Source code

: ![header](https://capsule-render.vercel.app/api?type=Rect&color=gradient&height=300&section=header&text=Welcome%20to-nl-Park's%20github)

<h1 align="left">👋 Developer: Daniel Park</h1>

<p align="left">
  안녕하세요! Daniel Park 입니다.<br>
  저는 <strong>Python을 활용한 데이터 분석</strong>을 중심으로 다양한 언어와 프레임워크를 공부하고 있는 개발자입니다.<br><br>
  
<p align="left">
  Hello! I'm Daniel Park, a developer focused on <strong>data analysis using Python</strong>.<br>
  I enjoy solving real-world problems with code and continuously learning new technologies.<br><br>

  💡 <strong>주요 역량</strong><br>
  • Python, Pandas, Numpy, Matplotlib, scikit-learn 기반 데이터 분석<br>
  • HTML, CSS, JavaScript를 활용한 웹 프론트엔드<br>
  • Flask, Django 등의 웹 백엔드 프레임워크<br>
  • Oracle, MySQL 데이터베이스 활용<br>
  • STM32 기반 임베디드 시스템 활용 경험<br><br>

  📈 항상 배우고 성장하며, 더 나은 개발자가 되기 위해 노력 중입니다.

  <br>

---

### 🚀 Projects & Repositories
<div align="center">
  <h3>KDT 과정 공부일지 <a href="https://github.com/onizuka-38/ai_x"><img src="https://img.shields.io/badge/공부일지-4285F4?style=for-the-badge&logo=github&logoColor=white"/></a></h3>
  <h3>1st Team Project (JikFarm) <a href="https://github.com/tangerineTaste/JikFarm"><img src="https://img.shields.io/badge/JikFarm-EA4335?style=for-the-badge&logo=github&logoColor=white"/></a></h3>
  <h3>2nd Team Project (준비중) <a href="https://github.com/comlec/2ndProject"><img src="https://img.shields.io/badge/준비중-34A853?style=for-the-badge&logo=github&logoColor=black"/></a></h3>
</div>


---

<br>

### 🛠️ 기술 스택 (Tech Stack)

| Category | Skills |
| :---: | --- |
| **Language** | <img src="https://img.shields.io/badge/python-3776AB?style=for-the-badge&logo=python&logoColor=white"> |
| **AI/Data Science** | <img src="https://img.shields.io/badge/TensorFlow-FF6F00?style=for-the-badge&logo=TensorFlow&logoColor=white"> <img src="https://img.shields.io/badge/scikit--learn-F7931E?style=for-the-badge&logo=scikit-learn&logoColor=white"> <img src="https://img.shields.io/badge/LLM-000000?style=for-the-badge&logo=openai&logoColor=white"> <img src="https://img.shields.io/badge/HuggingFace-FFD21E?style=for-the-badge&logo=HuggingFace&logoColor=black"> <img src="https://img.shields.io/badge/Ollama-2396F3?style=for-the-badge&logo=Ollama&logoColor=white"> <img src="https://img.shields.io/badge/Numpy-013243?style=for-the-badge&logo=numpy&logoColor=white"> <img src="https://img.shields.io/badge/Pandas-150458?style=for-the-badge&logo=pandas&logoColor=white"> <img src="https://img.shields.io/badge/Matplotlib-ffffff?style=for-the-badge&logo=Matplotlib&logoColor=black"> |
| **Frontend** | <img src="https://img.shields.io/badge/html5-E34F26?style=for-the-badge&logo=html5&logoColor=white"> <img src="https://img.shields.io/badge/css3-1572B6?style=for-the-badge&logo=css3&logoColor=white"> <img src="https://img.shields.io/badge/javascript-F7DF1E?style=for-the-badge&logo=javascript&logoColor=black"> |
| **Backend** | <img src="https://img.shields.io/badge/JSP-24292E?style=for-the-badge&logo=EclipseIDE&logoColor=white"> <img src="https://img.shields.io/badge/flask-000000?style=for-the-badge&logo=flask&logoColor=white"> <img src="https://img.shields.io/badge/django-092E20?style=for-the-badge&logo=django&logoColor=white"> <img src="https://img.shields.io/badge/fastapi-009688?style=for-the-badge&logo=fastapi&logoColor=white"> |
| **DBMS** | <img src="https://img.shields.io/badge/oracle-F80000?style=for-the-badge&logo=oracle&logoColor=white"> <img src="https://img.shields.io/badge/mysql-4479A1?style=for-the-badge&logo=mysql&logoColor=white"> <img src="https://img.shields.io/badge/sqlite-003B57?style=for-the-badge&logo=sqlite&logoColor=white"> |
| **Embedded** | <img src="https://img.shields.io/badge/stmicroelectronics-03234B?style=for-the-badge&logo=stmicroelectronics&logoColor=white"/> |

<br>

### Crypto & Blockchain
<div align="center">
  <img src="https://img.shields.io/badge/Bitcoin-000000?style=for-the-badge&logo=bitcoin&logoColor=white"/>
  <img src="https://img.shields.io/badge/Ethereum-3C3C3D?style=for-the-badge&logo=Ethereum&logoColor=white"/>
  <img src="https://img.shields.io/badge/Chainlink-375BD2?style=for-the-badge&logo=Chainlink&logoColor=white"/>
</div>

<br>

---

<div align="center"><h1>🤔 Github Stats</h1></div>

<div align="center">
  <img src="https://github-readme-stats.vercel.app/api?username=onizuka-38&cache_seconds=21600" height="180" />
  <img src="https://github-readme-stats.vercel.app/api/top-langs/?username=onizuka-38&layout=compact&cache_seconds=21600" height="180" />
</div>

======

PROBLEM DESCRIPTION: The records are to be repeated in full, exactly as they stand.

FINISHED EXERCISE:
Source code

: ![header](https://capsule-render.vercel.app/api?type=Rect&color=gradient&height=300&section=header&text=Welcome%20to-nl-Park's%20github)

<h1 align="left">👋 Developer: Daniel Park</h1>

<p align="left">
  안녕하세요! Daniel Park 입니다.<br>
  저는 <strong>Python을 활용한 데이터 분석</strong>을 중심으로 다양한 언어와 프레임워크를 공부하고 있는 개발자입니다.<br><br>
  
<p align="left">
  Hello! I'm Daniel Park, a developer focused on <strong>data analysis using Python</strong>.<br>
  I enjoy solving real-world problems with code and continuously learning new technologies.<br><br>

  💡 <strong>주요 역량</strong><br>
  • Python, Pandas, Numpy, Matplotlib, scikit-learn 기반 데이터 분석<br>
  • HTML, CSS, JavaScript를 활용한 웹 프론트엔드<br>
  • Flask, Django 등의 웹 백엔드 프레임워크<br>
  • Oracle, MySQL 데이터베이스 활용<br>
  • STM32 기반 임베디드 시스템 활용 경험<br><br>

  📈 항상 배우고 성장하며, 더 나은 개발자가 되기 위해 노력 중입니다.

  <br>

---

### 🚀 Projects & Repositories
<div align="center">
  <h3>KDT 과정 공부일지 <a href="https://github.com/onizuka-38/ai_x"><img src="https://img.shields.io/badge/공부일지-4285F4?style=for-the-badge&logo=github&logoColor=white"/></a></h3>
  <h3>1st Team Project (JikFarm) <a href="https://github.com/tangerineTaste/JikFarm"><img src="https://img.shields.io/badge/JikFarm-EA4335?style=for-the-badge&logo=github&logoColor=white"/></a></h3>
  <h3>2nd Team Project (준비중) <a href="https://github.com/comlec/2ndProject"><img src="https://img.shields.io/badge/준비중-34A853?style=for-the-badge&logo=github&logoColor=black"/></a></h3>
</div>


---

<br>

### 🛠️ 기술 스택 (Tech Stack)

| Category | Skills |
| :---: | --- |
| **Language** | <img src="https://img.shields.io/badge/python-3776AB?style=for-the-badge&logo=python&logoColor=white"> |
| **AI/Data Science** | <img src="https://img.shields.io/badge/TensorFlow-FF6F00?style=for-the-badge&logo=TensorFlow&logoColor=white"> <img src="https://img.shields.io/badge/scikit--learn-F7931E?style=for-the-badge&logo=scikit-learn&logoColor=white"> <img src="https://img.shields.io/badge/LLM-000000?style=for-the-badge&logo=openai&logoColor=white"> <img src="https://img.shields.io/badge/HuggingFace-FFD21E?style=for-the-badge&logo=HuggingFace&logoColor=black"> <img src="https://img.shields.io/badge/Ollama-2396F3?style=for-the-badge&logo=Ollama&logoColor=white"> <img src="https://img.shields.io/badge/Numpy-013243?style=for-the-badge&logo=numpy&logoColor=white"> <img src="https://img.shields.io/badge/Pandas-150458?style=for-the-badge&logo=pandas&logoColor=white"> <img src="https://img.shields.io/badge/Matplotlib-ffffff?style=for-the-badge&logo=Matplotlib&logoColor=black"> |
| **Frontend** | <img src="https://img.shields.io/badge/html5-E34F26?style=for-the-badge&logo=html5&logoColor=white"> <img src="https://img.shields.io/badge/css3-1572B6?style=for-the-badge&logo=css3&logoColor=white"> <img src="https://img.shields.io/badge/javascript-F7DF1E?style=for-the-badge&logo=javascript&logoColor=black"> |
| **Backend** | <img src="https://img.shields.io/badge/JSP-24292E?style=for-the-badge&logo=EclipseIDE&logoColor=white"> <img src="https://img.shields.io/badge/flask-000000?style=for-the-badge&logo=flask&logoColor=white"> <img src="https://img.shields.io/badge/django-092E20?style=for-the-badge&logo=django&logoColor=white"> <img src="https://img.shields.io/badge/fastapi-009688?style=for-the-badge&logo=fastapi&logoColor=white"> |
| **DBMS** | <img src="https://img.shields.io/badge/oracle-F80000?style=for-the-badge&logo=oracle&logoColor=white"> <img src="https://img.shields.io/badge/mysql-4479A1?style=for-the-badge&logo=mysql&logoColor=white"> <img src="https://img.shields.io/badge/sqlite-003B57?style=for-the-badge&logo=sqlite&logoColor=white"> |
| **Embedded** | <img src="https://img.shields.io/badge/stmicroelectronics-03234B?style=for-the-badge&logo=stmicroelectronics&logoColor=white"/> |

<br>

### Crypto & Blockchain
<div align="center">
  <img src="https://img.shields.io/badge/Bitcoin-000000?style=for-the-badge&logo=bitcoin&logoColor=white"/>
  <img src="https://img.shields.io/badge/Ethereum-3C3C3D?style=for-the-badge&logo=Ethereum&logoColor=white"/>
  <img src="https://img.shields.io/badge/Chainlink-375BD2?style=for-the-badge&logo=Chainlink&logoColor=white"/>
</div>

<br>

---

<div align="center"><h1>🤔 Github Stats</h1></div>

<div align="center">
  <img src="https://github-readme-stats.vercel.app/api?username=onizuka-38&cache_seconds=21600" height="180" />
  <img src="https://github-readme-stats.vercel.app/api/top-langs/?username=onizuka-38&layout=compact&cache_seconds=21600" height="180" />
</div>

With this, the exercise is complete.